These categories matter because they explain why a locomotive designed in the late 1950s could remain operationally relevant long after newer traction appeared. A railway that can rewire and re-equip a known platform can buy time—and, if the conversion is good enough, buy capability.


Class 37/4: refurbish, rewire, keep passenger diagrams alive

The 37/4 sub-fleet is the clearest example of mid-life adaptation. As ETH coaching stock became the standard, locomotives without ETH were pushed out of many passenger duties, regardless of how well they ran. The solution was to create a batch of ETH-fitted 37s through refurbishment at Crewe Works in the mid-1980s.

The work typically included extensive rewiring, replacement of certain generator arrangements with alternator equipment, and other changes aimed at improving reliability and suitability for passenger service. The refurbished locomotives emerged in a very visible era of British Rail branding, and they were used on passenger work in places where the 37 remained the right tool—especially in Scotland and Wales, where route characteristics and service patterns still suited locomotive-hauled operations.

The significance is not the paintwork or the renumbering. It is that British Rail was still willing to invest in 20-plus-year-old locomotives because the economics and operational needs made sense. A 37/4 was a practical answer to a practical problem: keep passenger services running with locomotives the railway already understood, rather than wait for an ideal replacement.


Class 37/7: ballast, adhesion, and the heavy-freight job

Where the 37/4 was about passenger capability, the 37/7 was about brute practicality: improving traction for heavy freight by adding ballast weight and altering gearing and equipment. Ballasting increased the locomotive’s weight significantly (commonly quoted to around 120 tons for the heavy variants), improving adhesion—useful for difficult freight flows, including heavy coal and other demanding duties where wheel-slip could be an operating headache.

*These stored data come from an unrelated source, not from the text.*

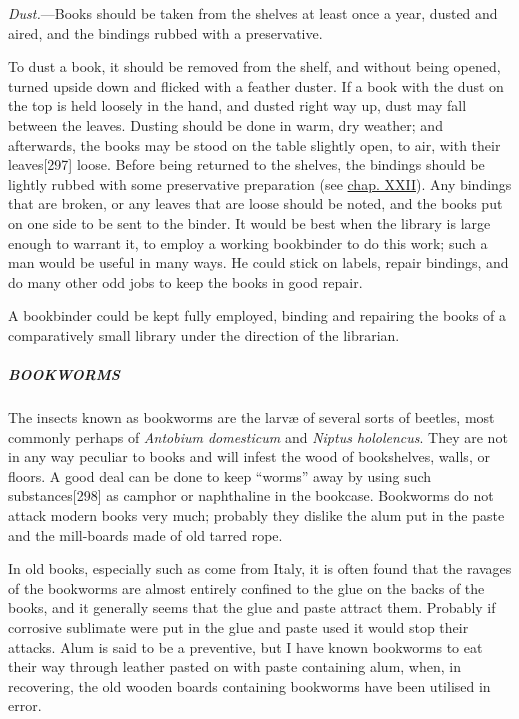 \documentclass[
]{article}
\begin{document}
\emph{Dust.}---Books should be taken from the shelves at least once a
year, dusted and aired, and the bindings rubbed with a preservative.

To dust a book, it should be removed from the shelf, and without being
opened, turned upside down and flicked with a feather duster. If a book
with the dust on the top is held loosely in the hand, and dusted right
way up, dust may fall between the leaves. Dusting should be done in
warm, dry weather; and afterwards, the books may be stood on the table
slightly open, to air, with their
leaves{\protect\hypertarget{Page_297}{}{{[}297{]}}} loose. Before being
returned to the shelves, the bindings should be lightly rubbed with some
preservative preparation (see \protect\hyperlink{CHAPTER_XXII}{chap.
XXII}). Any bindings that are broken, or any leaves that are loose
should be noted, and the books put on one side to be sent to the binder.
It would be best when the library is large enough to warrant it, to
employ a working bookbinder to do this work; such a man would be useful
in many ways. He could stick on labels, repair bindings, and do many
other odd jobs to keep the books in good repair.

A bookbinder could be kept fully employed, binding and repairing the
books of a comparatively small library under the direction of the
librarian.

\hypertarget{bookworms}{%
\subparagraph{BOOKWORMS}\label{bookworms}}

The insects known as bookworms are the larvæ of several sorts of
beetles, most commonly perhaps of \emph{Antobium domesticum} and
\emph{Niptus hololencus}. They are not in any way peculiar to books and
will infest the wood of bookshelves, walls, or floors. A good deal can
be done to keep ``worms'' away by using such
substances{\protect\hypertarget{Page_298}{}{{[}298{]}}} as camphor or
naphthaline in the bookcase. Bookworms do not attack modern books very
much; probably they dislike the alum put in the paste and the
mill-boards made of old tarred rope.

In old books, especially such as come from Italy, it is often found that
the ravages of the bookworms are almost entirely confined to the glue on
the backs of the books, and it generally seems that the glue and paste
attract them. Probably if corrosive sublimate were put in the glue and
paste used it would stop their attacks. Alum is said to be a preventive,
but I have known bookworms to eat their way through leather pasted on
with paste containing alum, when, in recovering, the old wooden boards
containing bookworms have been utilised in error.
\end{document}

This is the Class 37 logic pushed in a different direction: if you cannot justify a completely new locomotive class for a niche, but you have a solid platform and the skills to modify it, you modify it. The 37/7s were not built to be glamorous; they were built to make heavy trains move reliably in the real world.


Class 37/9: the “Slugs” and the experimental branch

The 37/9 locomotives are a small but notable corner of the story. In the late 1980s, a handful of Class 37s were rebuilt as testbeds for alternative engines and electrical equipment—Mirrlees in some, Ruston in others—linked to wider thinking about future freight traction and component evaluation. They were heavily modified, ballasted, and visually distinctive, with changes around grilles and body details.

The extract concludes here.